Ask HN: Critic as Artist - FiveFiftyOne

Playing with Oscar Wilde's essay Critic As Artist:<p>All fine imaginative work is self-conscious and deliberate. No poet sings because he must sing. At least, no great poet does. A great poet sings because he chooses to sing. It is so now, and it has always been so. We are sometimes apt to think that the voices that sounded at the dawn of poetry were simpler, fresher, and more natural than ours, and that the world which the early poets looked at, and through which they walked, had kind of a poetical quality of its own, and almost without changing could pass into song.<p>With some license, should you substitute poet for developer and song for program, you end up with a nice description of the art of programming :-) Here's my shot at it:<p>All fine imaginative work is self-conscious and deliberate.
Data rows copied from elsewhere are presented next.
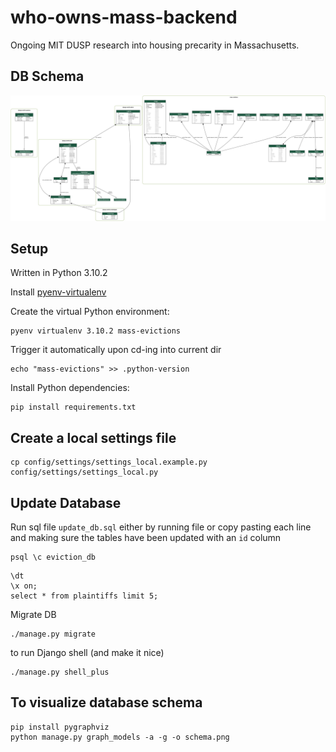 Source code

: # who-owns-mass-backend
Ongoing MIT DUSP research into housing precarity in Massachusetts.

## DB Schema
![mass_evictions schema](./schema.png)

## Setup
Written in Python 3.10.2

Install [pyenv-virtualenv](https://github.com/pyenv/pyenv-virtualenv)

Create the virtual Python environment:
```shell
pyenv virtualenv 3.10.2 mass-evictions
```
Trigger it automatically upon cd-ing into current dir
```shell
echo "mass-evictions" >> .python-version
```

Install Python dependencies:
```shell
pip install requirements.txt
```

## Create a local settings file
```shell
cp config/settings/settings_local.example.py config/settings/settings_local.py
```

## Update Database
Run sql file `update_db.sql` either by running file or copy pasting each line and making sure the tables have been updated with an `id` column

```shell
psql \c eviction_db
```
```psql
\dt
\x on;
select * from plaintiffs limit 5;
```

Migrate DB

```shell
./manage.py migrate     
```

to run Django shell (and make it nice)
```
./manage.py shell_plus
```

## To visualize database schema
```shell
pip install pygraphviz
python manage.py graph_models -a -g -o schema.png
```

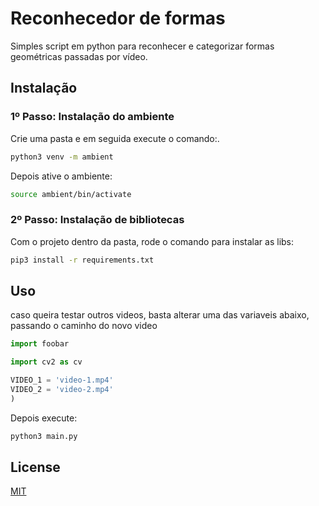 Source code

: # Reconhecedor de formas

Simples script em python para reconhecer e categorizar formas geométricas passadas por vídeo. 

## Instalação

### 1º Passo: Instalação do ambiente

Crie uma pasta e em seguida execute o comando:.

```bash
python3 venv -m ambient
```
Depois ative o ambiente:

```bash
source ambient/bin/activate
```

### 2º Passo: Instalação de bibliotecas

Com o projeto dentro da pasta, rode o comando para instalar as libs:

```bash
pip3 install -r requirements.txt
```

## Uso

caso queira testar outros videos, basta alterar uma das variaveis abaixo, passando o caminho do novo video

```python
import foobar

import cv2 as cv

VIDEO_1 = 'video-1.mp4'
VIDEO_2 = 'video-2.mp4'
)
```
Depois execute:
```bash
python3 main.py
```
## License
[MIT](https://choosealicense.com/licenses/mit/) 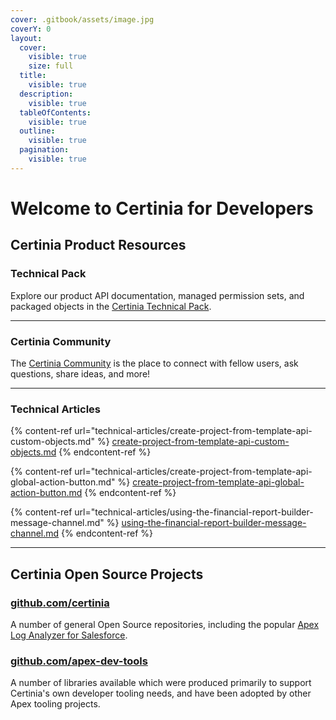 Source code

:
 ```yaml
---
cover: .gitbook/assets/image.jpg
coverY: 0
layout:
  cover:
    visible: true
    size: full
  title:
    visible: true
  description:
    visible: true
  tableOfContents:
    visible: true
  outline:
    visible: true
  pagination:
    visible: true
---
```


# Welcome to Certinia for Developers

## Certinia Product Resources

### Technical Pack

Explore our product API documentation, managed permission sets, and packaged objects in the [Certinia Technical Pack](https://help.financialforce.com/TechnicalReference/2024.2/Default.htm).

***

### Certinia Community

The [Certinia Community](https://erp.force.com/community/login) is the place to connect with fellow users, ask questions, share ideas, and more!

***

### Technical Articles

{% content-ref url="technical-articles/create-project-from-template-api-custom-objects.md" %}
[create-project-from-template-api-custom-objects.md](technical-articles/create-project-from-template-api-custom-objects.md)
{% endcontent-ref %}

{% content-ref url="technical-articles/create-project-from-template-api-global-action-button.md" %}
[create-project-from-template-api-global-action-button.md](technical-articles/create-project-from-template-api-global-action-button.md)
{% endcontent-ref %}

{% content-ref url="technical-articles/using-the-financial-report-builder-message-channel.md" %}
[using-the-financial-report-builder-message-channel.md](technical-articles/using-the-financial-report-builder-message-channel.md)
{% endcontent-ref %}

***

## Certinia Open Source Projects

### [github.com/certinia](https://github.com/certinia)

A number of general Open Source repositories, including the popular [Apex Log Analyzer for Salesforce](https://github.com/certinia/debug-log-analyzer).

### [github.com/apex-dev-tools](https://github.com/apex-dev-tools)

A number of libraries available which were produced primarily to support Certinia's own developer tooling needs, and have been adopted by other Apex tooling projects.
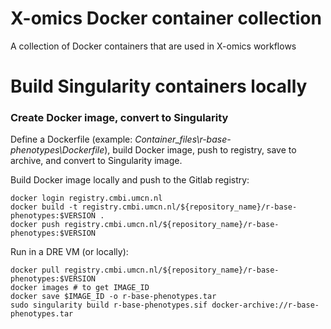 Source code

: # X-omics Docker container collection

A collection of Docker containers that are used in X-omics workflows


# Build Singularity containers **locally**

### Create Docker image, convert to Singularity

Define a Dockerfile (example: *Container_files\r-base-phenotypes\Dockerfile*), build Docker image, push to registry, save to archive, and convert to Singularity image.

Build Docker image locally and push to the Gitlab registry:
```{bash}
docker login registry.cmbi.umcn.nl
docker build -t registry.cmbi.umcn.nl/${repository_name}/r-base-phenotypes:$VERSION .
docker push registry.cmbi.umcn.nl/${repository_name}/r-base-phenotypes:$VERSION
```

Run in a DRE VM (or locally):
```{bash}
docker pull registry.cmbi.umcn.nl/${repository_name}/r-base-phenotypes:$VERSION
docker images # to get IMAGE_ID
docker save $IMAGE_ID -o r-base-phenotypes.tar
sudo singularity build r-base-phenotypes.sif docker-archive://r-base-phenotypes.tar
```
No programmer develops because he must write code. At least, no great programmer does. A great programmer develops because he chooses to write code. It is so now, and it has always been so. We are sometimes apt to think that the code that was written at the dawn of programming was simpler, fresher, and more natural than ours, and that the world which the early programmers looked at, and through which they walked, had kind of a programmable quality of its own, and almost without changing could pass into code
======
jgranby
Perhaps. Although there is, I would suggest, an element of problem solving
with programming that doesn't seem to apply with poetry. Most projects I start
are chosen because I feel that that particular app needs making, that the
problem in question needs solving. I enjoy programming by itself, but whenever
I do it there is almost always a sense of purpose, if not of necessity.